TASK PROMPT: Scan the data below. Pull out each line where "Konitz" occurs.

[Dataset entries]
┄┄┄┄┄┄┄┄┄┄┄┄┄┄┄┄┄┄┄┄
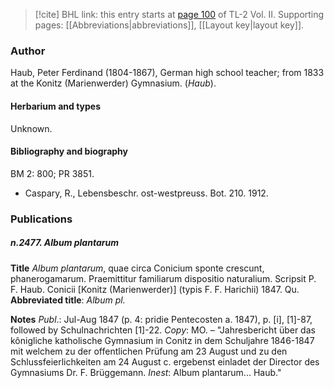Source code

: > [!cite] BHL link: this entry starts at [page 100](https://www.biodiversitylibrary.org/item/103253#page/126/mode/1up) of TL-2 Vol. II.
> Supporting pages: [[Abbreviations|abbreviations]], [[Layout key|layout key]].

### Author

Haub, Peter Ferdinand (1804-1867), German high school teacher; from 1833 at the Konitz (Marienwerder) Gymnasium. (*Haub*).

#### Herbarium and types

Unknown.

#### Bibliography and biography

BM 2: 800; PR 3851.
- Caspary, R., Lebensbeschr. ost-westpreuss. Bot. 210. 1912.

### Publications

##### n.2477. Album plantarum

**Title**
*Album plantarum*, quae circa Conicium sponte crescunt, phanerogamarum. Praemittitur familiarum dispositio naturalium. Scripsit P. F. Haub. Conicii \[Konitz (Marienwerder)\] (typis F. F. Harichii) 1847. Qu.
**Abbreviated title**: *Album pl.*

**Notes**
*Publ*.: Jul-Aug 1847 (p. 4: pridie Pentecosten a. 1847), p. \[i\], \[1\]-87, followed by Schulnachrichten \[1\]-22. *Copy*: MO. – "Jahresbericht über das kônigliche katholische Gymnasium in Conitz in dem Schuljahre 1846-1847 mit welchem zu der offentlichen Prüfung am 23 August und zu den Schlussfeierlichkeiten am 24 August c. ergebenst einladet der Director des Gymnasiums Dr. F. Brüggemann. *Inest*: Album plantarum... Haub."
┄┄┄┄┄┄┄┄┄┄┄┄┄┄┄┄┄┄┄┄
SOLUTION BELOW:
Haub, Peter Ferdinand (1804-1867), German high school teacher; from 1833 at the Konitz (Marienwerder) Gymnasium. (*Haub*).
*Album plantarum*, quae circa Conicium sponte crescunt, phanerogamarum. Praemittitur familiarum dispositio naturalium. Scripsit P. F. Haub. Conicii \[Konitz (Marienwerder)\] (typis F. F. Harichii) 1847. Qu.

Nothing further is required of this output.